I have been doing alot of catch-up with a pull bouy and that seems to have helped me control my upper body more. Also been doing alot of stretches to enable my foot to stretch to a greater degree, and doing a few laps with zoomers to help improve my overall kick form.
Anyway, the result of my recent training can be seen in the following video, where I edited together a few sessions together, and you can see my technique from a few different angles, both above and underwater.
YouTube- Jeff's Freestyle Technique 7/5/2010
I was concerned about doing too much endurance training with 'bad' form,but I think I am nearly ready to start doing less form work and a little more endurance training. However before that I really would like to get some critique from some masters swimming forum members.
If I were to point out my #1 problem at present, it is a lack of 'balance' in the water, though I am not sure exactly what that means or how to work on it.
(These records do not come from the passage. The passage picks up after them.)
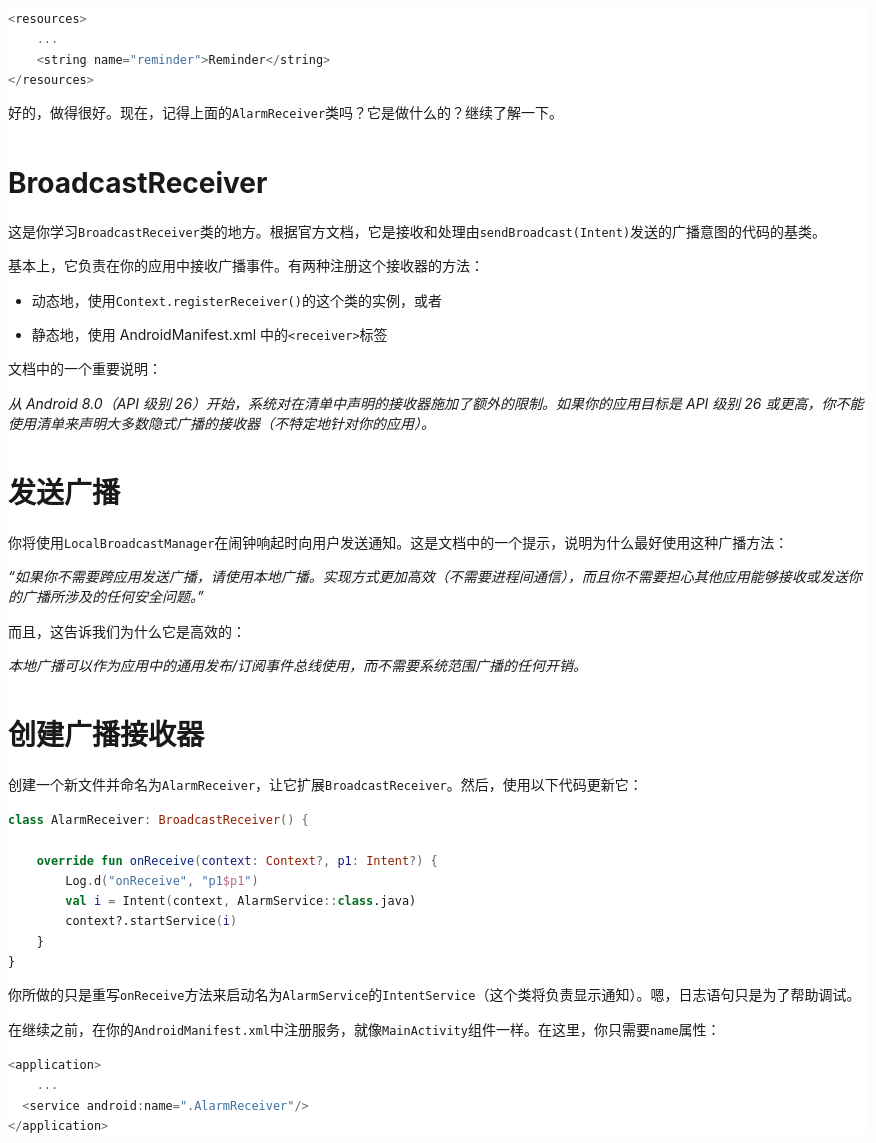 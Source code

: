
 ```kt
<resources>
    ...
    <string name="reminder">Reminder</string>
</resources>
```

好的，做得很好。现在，记得上面的`AlarmReceiver`类吗？它是做什么的？继续了解一下。

# BroadcastReceiver

这是你学习`BroadcastReceiver`类的地方。根据官方文档，它是接收和处理由`sendBroadcast(Intent)`发送的广播意图的代码的基类。

基本上，它负责在你的应用中接收广播事件。有两种注册这个接收器的方法：

+   动态地，使用`Context.registerReceiver()`的这个类的实例，或者

+   静态地，使用 AndroidManifest.xml 中的`<receiver>`标签

文档中的一个重要说明：

*从 Android 8.0（API 级别 26）开始，系统对在清单中声明的接收器施加了额外的限制。如果你的应用目标是 API 级别 26 或更高，你不能使用清单来声明大多数隐式广播的接收器（不特定地针对你的应用）。*

# 发送广播

你将使用`LocalBroadcastManager`在闹钟响起时向用户发送通知。这是文档中的一个提示，说明为什么最好使用这种广播方法：

*“如果你不需要跨应用发送广播，请使用本地广播。实现方式更加高效（不需要进程间通信），而且你不需要担心其他应用能够接收或发送你的广播所涉及的任何安全问题。”*

而且，这告诉我们为什么它是高效的：

*本地广播可以作为应用中的通用发布/订阅事件总线使用，而不需要系统范围广播的任何开销。*

# 创建广播接收器

创建一个新文件并命名为`AlarmReceiver`，让它扩展`BroadcastReceiver`。然后，使用以下代码更新它：

```kt
class AlarmReceiver: BroadcastReceiver() {

    override fun onReceive(context: Context?, p1: Intent?) {
        Log.d("onReceive", "p1$p1")
        val i = Intent(context, AlarmService::class.java)
        context?.startService(i)
    }
}
```

你所做的只是重写`onReceive`方法来启动名为`AlarmService`的`IntentService`（这个类将负责显示通知）。嗯，日志语句只是为了帮助调试。

在继续之前，在你的`AndroidManifest.xml`中注册服务，就像`MainActivity`组件一样。在这里，你只需要`name`属性：

```kt
<application>
    ...
  <service android:name=".AlarmReceiver"/>
</application>
```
When I see videos of pro swimmers like Michael Phelps I am amazed by how their arms seem 'anchored' in front, whereas I have to struggle to even keep them straight. It takes a conscious effort to not cross over the middle, and even then I can't seem to keep my arms 'anchored' in front.
I do most of my training in a housing-development pool with no swimming friends, so any commentary would be very helpful.
Thanks very much!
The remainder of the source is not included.